Entries below include pictures. Output exactly the lines from the one with "##### 11.6 作业" down to the one with "- **Downloadable PDF**: Need", both ends included, and leave the pictures out.

═════ Dataset excerpts ═════

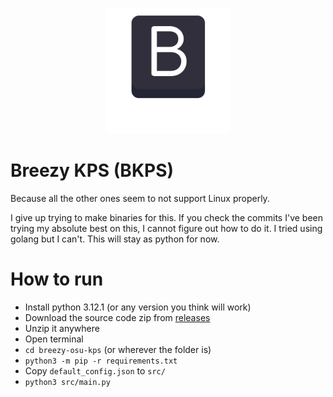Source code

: <p align="center">
</br><img src="icon.png" style="width:200px;">
</p>


# Breezy KPS (BKPS)
Because all the other ones seem to not support Linux properly.

I give up trying to make binaries for this. If you check the commits I've been trying my absolute best on this, I cannot figure out how to do it. I tried using golang but I can't. This will stay as python for now.

# How to run
- Install python 3.12.1 (or any version you think will work)
- Download the source code zip from [releases](https://github.com/grhw/breezy-osu-kps)
- Unzip it anywhere
- Open terminal 
- `cd breezy-osu-kps` (or wherever the folder is)
- `python3 -m pip -r requirements.txt`
- Copy `default_config.json` to `src/`
- `python3 src/main.py`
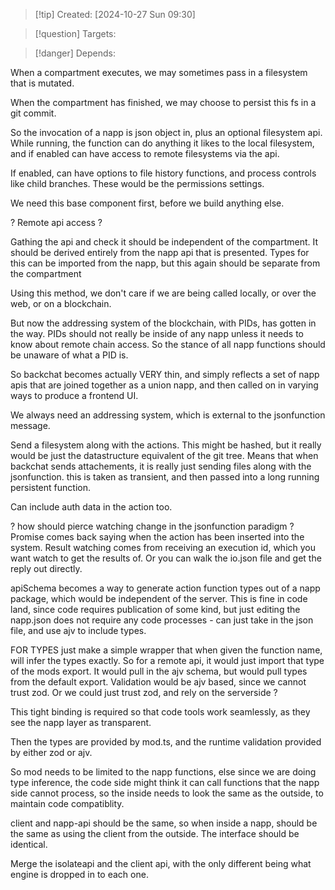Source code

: 
>[!tip] Created: [2024-10-27 Sun 09:30]

>[!question] Targets: 

>[!danger] Depends: 

When a compartment executes, we may sometimes pass in a filesystem that is mutated.

When the compartment has finished, we may choose to persist this fs in a git commit.

So the invocation of a napp is json object in, plus an optional filesystem api.  While running, the function can do anything it likes to the local filesystem, and if enabled can have access to remote filesystems via the api.

If enabled, can have options to file history functions, and process controls like child branches.  These would be the permissions settings.

We need this base component first, before we build anything else.

? Remote api access ? 

Gathing the api and check it should be independent of the compartment.
It should be derived entirely from the napp api that is presented.
Types for this can be imported from the napp, but this again should be separate from the compartment

Using this method, we don't care if we are being called locally, or over the web, or on a blockchain.

But now the addressing system of the blockchain, with PIDs, has gotten in the way.
PIDs should not really be inside of any napp unless it needs to know about remote chain access.
So the stance of all napp functions should be unaware of what a PID is.

So backchat becomes actually VERY thin, and simply reflects a set of napp apis that are joined together as a union napp, and then called on in varying ways to produce a frontend UI.

We always need an addressing system, which is external to the jsonfunction message.

Send a filesystem along with the actions.
This might be hashed, but it really would be just the datastructure equivalent of the git tree.
Means that when backchat sends attachements, it is really just sending files along with the jsonfunction.  this is taken as transient, and then passed into a long running persistent function.

Can include auth data in the action too.

? how should pierce watching change in the jsonfunction paradigm ?
Promise comes back saying when the action has been inserted into the system.
Result watching comes from receiving an execution id, which you want watch to get the results of.
Or you can walk the io.json file and get the reply out directly.

apiSchema becomes a way to generate action function types out of a napp package, which would be independent of the server.
This is fine in code land, since code requires publication of some kind, but just editing the napp.json does not require any code processes - can just take in the json file, and use ajv to include types.

FOR TYPES just make a simple wrapper that when given the function name, will infer the types exactly.  So for a remote api, it would just import that type of the mods export.  It would pull in the ajv schema, but would pull types from the default export.  Validation would be ajv based, since we cannot trust zod.   Or we could just trust zod, and rely on the serverside ?

This tight binding is required so that code tools work seamlessly, as they see the napp layer as transparent.

Then the types are provided by mod.ts, and the runtime validation provided by either zod or ajv.


So mod needs to be limited to the napp functions, else since we are doing type inference, the code side might think it can call functions that the napp side cannot process, so the inside needs to look the same as the outside, to maintain code compatiblity.


client and napp-api should be the same, so when inside a napp, should be the same as using the client from the outside.  The interface should be identical.

Merge the isolateapi and the client api, with the only different being what engine is dropped in to each one.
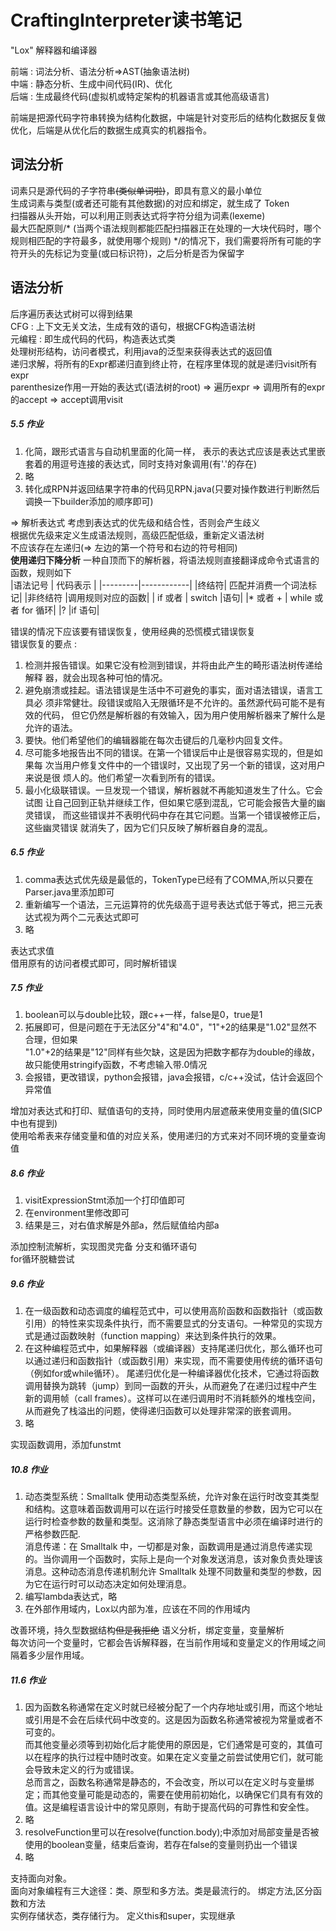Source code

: # CraftingInterpreter读书笔记
"Lox" 解释器和编译器

前端 : 词法分析、语法分析=>AST(抽象语法树)  
中端 : 静态分析、生成中间代码(IR)、优化  
后端 : 生成最终代码(虚拟机或特定架构的机器语言或其他高级语言)  

前端是把源代码字符串转换为结构化数据，中端是针对变形后的结构化数据反复做优化，后端是从优化后的数据生成真实的机器指令。  

## 词法分析
词素只是源代码的子字符串<del>(类似单词啦)</del>，即具有意义的最小单位  
生成词素与类型(或者还可能有其他数据)的对应和绑定，就生成了 Token  
扫描器从头开始，可以利用正则表达式将字符分组为词素(lexeme)  
最大匹配原则/* (当两个语法规则都能匹配扫描器正在处理的一大块代码时，哪个规则相匹配的字符最多，就使用哪个规则) */的情况下，我们需要将所有可能的字符开头的先标记为变量(或曰标识符)，之后分析是否为保留字  

## 语法分析
后序遍历表达式树可以得到结果  
CFG : 上下文无关文法，生成有效的语句，根据CFG构造语法树  
元编程 : 即生成代码的代码，构造表达式类  
处理树形结构，访问者模式，利用java的泛型来获得表达式的返回值  
递归求解，将所有的Expr都递归直到终止符，在程序里体现的就是递归visit所有expr  
parenthesize作用一开始的表达式(语法树的root) => 遍历expr => 调用所有的expr的accept => accept调用visit
##### 5.5 作业
1. 化简，跟形式语言与自动机里面的化简一样，
    表示的表达式应该是表达式里嵌套着的用逗号连接的表达式，同时支持对象调用(有'.'的存在)
2. 略
3. 转化成RPN并返回结果字符串的代码见RPN.java(只要对操作数进行判断然后调换一下builder添加的顺序即可)

=> 解析表达式
考虑到表达式的优先级和结合性，否则会产生歧义  
根据优先级来定义生成语法规则，高级匹配低级，重新定义语法树  
不应该存在左递归(=> 左边的第一个符号和右边的符号相同)  
**使用递归下降分析**
一种自顶而下的解析器，将语法规则直接翻译成命令式语言的函数，规则如下  
|语法记号 | 代码表示 |
|---------|------------|
|终结符| 匹配并消费一个词法标记|
|非终结符 |调用规则对应的函数|
| if 或者 | switch |语句|
|* 或者 + | while 或者 for 循环|
|? |if 语句|

错误的情况下应该要有错误恢复，使用经典的恐慌模式错误恢复  
错误恢复的要点 :  
1. 检测并报告错误。如果它没有检测到错误，并将由此产生的畸形语法树传递给解释
器，就会出现各种可怕的情况。
2. 避免崩溃或挂起。语法错误是生活中不可避免的事实，面对语法错误，语言工具必
须非常健壮。段错误或陷入无限循环是不允许的。虽然源代码可能不是有效的代码，
但它仍然是解析器的有效输入，因为用户使用解析器来了解什么是允许的语法。
3. 要快。他们希望他们的编辑器能在每次击键后的几毫秒内回复文件。
4. 尽可能多地报告出不同的错误。在第一个错误后中止是很容易实现的，但是如果每
次当用户修复文件中的一个错误时，又出现了另一个新的错误，这对用户来说是很
烦人的。他们希望一次看到所有的错误。
5. 最小化级联错误。一旦发现一个错误，解析器就不再能知道发生了什么。它会试图
让自己回到正轨并继续工作，但如果它感到混乱，它可能会报告大量的幽灵错误，
而这些错误并不表明代码中存在其它问题。当第一个错误被修正后，这些幽灵错误
就消失了，因为它们只反映了解析器自身的混乱。

##### 6.5 作业
1. comma表达式优先级是最低的，TokenType已经有了COMMA,所以只要在Parser.java里添加即可  
2. 重新编写一个语法，三元运算符的优先级高于逗号表达式低于等式，把三元表达式视为两个二元表达式即可  
3. 略  

表达式求值  
借用原有的访问者模式即可，同时解析错误

##### 7.5 作业
1. boolean可以与double比较，跟c++一样，false是0，true是1
2. 拓展即可，但是问题在于无法区分"4"和"4.0"，"1"+2的结果是"1.02"显然不合理，但如果  
"1.0"+2的结果是"12"同样有些欠缺，这是因为把数字都存为double的缘故，故只能使用stringify函数，不考虑输入带.0情况
3. 会报错，更改错误，python会报错，java会报错，c/c++没试，估计会返回个异常值

增加对表达式和打印、赋值语句的支持，同时使用内层遮蔽来使用变量的值(SICP中也有提到)  
使用哈希表来存储变量和值的对应关系，使用递归的方式来对不同环境的变量查询值

##### 8.6 作业
1. visitExpressionStmt添加一个打印值即可
2. 在environment里修改即可
3. 结果是三，对右值求解是外部a，然后赋值给内部a

添加控制流解析，实现图灵完备
分支和循环语句  
for循环脱糖尝试

##### 9.6 作业
1. 在一级函数和动态调度的编程范式中，可以使用高阶函数和函数指针（或函数引用）的特性来实现条件执行，而不需要显式的分支语句。一种常见的实现方式是通过函数映射（function mapping）来达到条件执行的效果。
2. 在这种编程范式中，如果解释器（或编译器）支持尾递归优化，那么循环也可以通过递归和函数指针（或函数引用）来实现，而不需要使用传统的循环语句（例如for或while循环）。
尾递归优化是一种编译器优化技术，它通过将函数调用替换为跳转（jump）到同一函数的开头，从而避免了在递归过程中产生新的调用帧（call frames）。这样可以在递归调用时不消耗额外的堆栈空间，从而避免了栈溢出的问题，使得递归函数可以处理非常深的嵌套调用。  
3. 略

实现函数调用，添加funstmt

##### 10.8 作业
1. 动态类型系统：Smalltalk 使用动态类型系统，允许对象在运行时改变其类型和结构。这意味着函数调用可以在运行时接受任意数量的参数，因为它可以在运行时检查参数的数量和类型。这消除了静态类型语言中必须在编译时进行的严格参数匹配.  
消息传递：在 Smalltalk 中，一切都是对象，函数调用是通过消息传递实现的。当你调用一个函数时，实际上是向一个对象发送消息，该对象负责处理该消息。这种动态消息传递机制允许 Smalltalk 处理不同数量和类型的参数，因为它在运行时可以动态决定如何处理消息。  
2. 编写lambda表达式，略
3. 在外部作用域内，Lox以内部为准，应该在不同的作用域内

改善环境，持久型数据结构<del>但是我拒绝</del>
语义分析，绑定变量，变量解析  
每次访问一个变量时，它都会告诉解释器，在当前作用域和变量定义的作用域之间隔着多少层作用域。

##### 11.6 作业
1. 因为函数名称通常在定义时就已经被分配了一个内存地址或引用，而这个地址或引用是不会在后续代码中改变的。这是因为函数名称通常被视为常量或者不可变的。  
而其他变量必须等到初始化后才能使用的原因是，它们通常是可变的，其值可以在程序的执行过程中随时改变。如果在定义变量之前尝试使用它们，就可能会导致未定义的行为或错误。  
总而言之，函数名称通常是静态的，不会改变，所以可以在定义时与变量绑定；而其他变量可能是动态的，需要在使用前初始化，以确保它们具有有效的值。这是编程语言设计中的常见原则，有助于提高代码的可靠性和安全性。
2. 略 
3. resolveFunction里可以在resolve(function.body);中添加对局部变量是否被使用的boolean变量，结束后查询，若存在false的变量则扔出一个错误
4. 略

支持面向对象。  
面向对象编程有三大途径：类、原型和多方法。类是最流行的。
绑定方法,区分函数和方法  
实例存储状态，类存储行为。
定义this和super，实现继承


<!-- # Lua 源码分析 -->
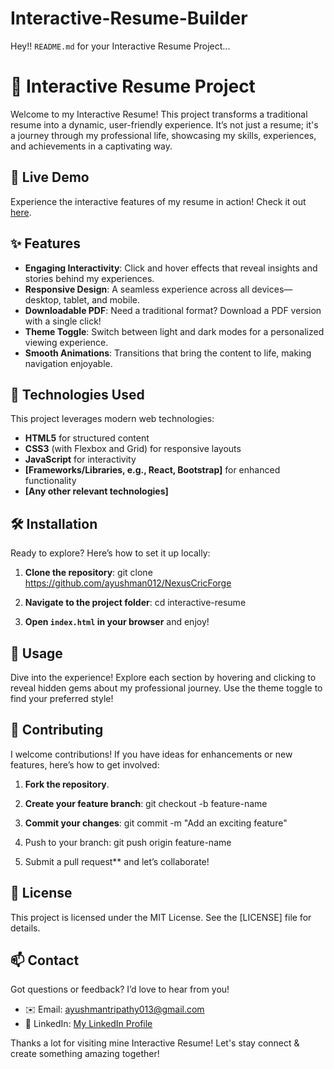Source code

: # Interactive-Resume-Builder
Hey!! `README.md` for your Interactive Resume Project...
# 🌟 Interactive Resume Project
Welcome to my Interactive Resume! This project transforms a traditional resume into a dynamic, user-friendly experience. It’s not just a resume; it's a journey through my professional life, showcasing my skills, experiences, and achievements in a captivating way.

## 🚀 Live Demo

Experience the interactive features of my resume in action!
Check it out [here](https://github.com/ayushman012/NexusCricForge).

## ✨ Features

- **Engaging Interactivity**: Click and hover effects that reveal insights and stories behind my experiences.
- **Responsive Design**: A seamless experience across all devices—desktop, tablet, and mobile.
- **Downloadable PDF**: Need a traditional format? Download a PDF version with a single click!
- **Theme Toggle**: Switch between light and dark modes for a personalized viewing experience.
- **Smooth Animations**: Transitions that bring the content to life, making navigation enjoyable.

## 🔧 Technologies Used

This project leverages modern web technologies:

- **HTML5** for structured content
- **CSS3** (with Flexbox and Grid) for responsive layouts
- **JavaScript** for interactivity
- **[Frameworks/Libraries, e.g., React, Bootstrap]** for enhanced functionality
- **[Any other relevant technologies]**

## 🛠️ Installation

Ready to explore? Here’s how to set it up locally:

1. **Clone the repository**:
   git clone https://github.com/ayushman012/NexusCricForge
  
2. **Navigate to the project folder**:
   cd interactive-resume
 
3. **Open `index.html` in your browser** and enjoy!

## 🎨 Usage

Dive into the experience! Explore each section by hovering and clicking to reveal hidden gems about my professional journey. Use the theme toggle to find your preferred style!

## 🤝 Contributing

I welcome contributions! If you have ideas for enhancements or new features, here’s how to get involved:

1. **Fork the repository**.
2. **Create your feature branch**:
   git checkout -b feature-name
 
3. **Commit your changes**:
   git commit -m "Add an exciting feature"
   
4. Push to your branch:
   git push origin feature-name
  
5. Submit a pull request** and let’s collaborate!

## 📜 License

This project is licensed under the MIT License. See the [LICENSE] file for details.

## 📫 Contact

Got questions or feedback? I’d love to hear from you!

- ✉️ Email: ayushmantripathy013@gmail.com
- 💼 LinkedIn: [My LinkedIn Profile](https://www.linkedin.com/in/ayushman-tripathy-7bb149295/)

Thanks a lot for visiting mine Interactive Resume!
Let's stay connect & create something amazing together!
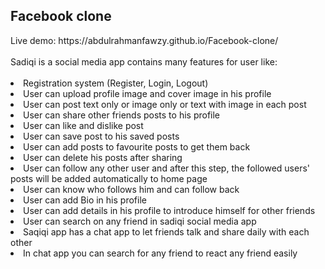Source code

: ## Facebook clone

<div>Live demo: https://abdulrahmanfawzy.github.io/Facebook-clone/</div>
<br/>
<div>Sadiqi is a social media app contains many features for user like:</div>
<br/>
<li>Registration system (Register, Login, Logout)</li>
<li>User can upload profile image and cover image in his profile</li>
<li>User can post text only or image only or text with image in each post </li>
<li>User can share other friends posts to his profile</li>
<li>User can like and dislike post</li>
<li>User can save post to his saved posts</li>
<li>User can add posts to favourite posts to get them back</li>
<li>User can delete his posts after sharing</li>
<li>User can follow any other user and after this step, the followed users' posts will be added automatically to home page</li>
<li>User can know who follows him and can follow back</li>
<li>User can add Bio in his profile</li>
<li>User can add details in his profile to introduce himself for other friends</li>
<li>User can search on any friend in sadiqi social media app</li>
<li>Saqiqi app has a chat app to let friends talk and share daily with each other</li>
<li>In chat app you can search for any friend to react any friend easily</li>
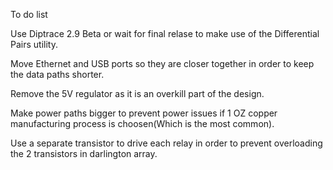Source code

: To do list

Use Diptrace 2.9 Beta or wait for final relase to make use of the Differential Pairs utility. 

Move Ethernet and USB ports so they are closer together in order to keep the data paths shorter.

Remove the 5V regulator as it is an overkill part of the design. 

Make power paths bigger to prevent power issues if 1 OZ copper manufacturing process is choosen(Which is the most common). 

Use a separate transistor to drive each relay in order to prevent overloading the 2 transistors in darlington array.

═════

Result for this exercise
##### 11.6 作业
1. 因为函数名称通常在定义时就已经被分配了一个内存地址或引用，而这个地址或引用是不会在后续代码中改变的。这是因为函数名称通常被视为常量或者不可变的。  
而其他变量必须等到初始化后才能使用的原因是，它们通常是可变的，其值可以在程序的执行过程中随时改变。如果在定义变量之前尝试使用它们，就可能会导致未定义的行为或错误。  
总而言之，函数名称通常是静态的，不会改变，所以可以在定义时与变量绑定；而其他变量可能是动态的，需要在使用前初始化，以确保它们具有有效的值。这是编程语言设计中的常见原则，有助于提高代码的可靠性和安全性。
2. 略 
3. resolveFunction里可以在resolve(function.body);中添加对局部变量是否被使用的boolean变量，结束后查询，若存在false的变量则扔出一个错误
4. 略

支持面向对象。  
面向对象编程有三大途径：类、原型和多方法。类是最流行的。
绑定方法,区分函数和方法  
实例存储状态，类存储行为。
定义this和super，实现继承


<!-- # Lua 源码分析 -->
Source code

: # Interactive-Resume-Builder
Hey!! `README.md` for your Interactive Resume Project...
# 🌟 Interactive Resume Project
Welcome to my Interactive Resume! This project transforms a traditional resume into a dynamic, user-friendly experience. It’s not just a resume; it's a journey through my professional life, showcasing my skills, experiences, and achievements in a captivating way.

## 🚀 Live Demo

Experience the interactive features of my resume in action!
Check it out [here](https://github.com/ayushman012/NexusCricForge).

## ✨ Features

- **Engaging Interactivity**: Click and hover effects that reveal insights and stories behind my experiences.
- **Responsive Design**: A seamless experience across all devices—desktop, tablet, and mobile.
- **Downloadable PDF**: Need a traditional format? Download a PDF version with a single click!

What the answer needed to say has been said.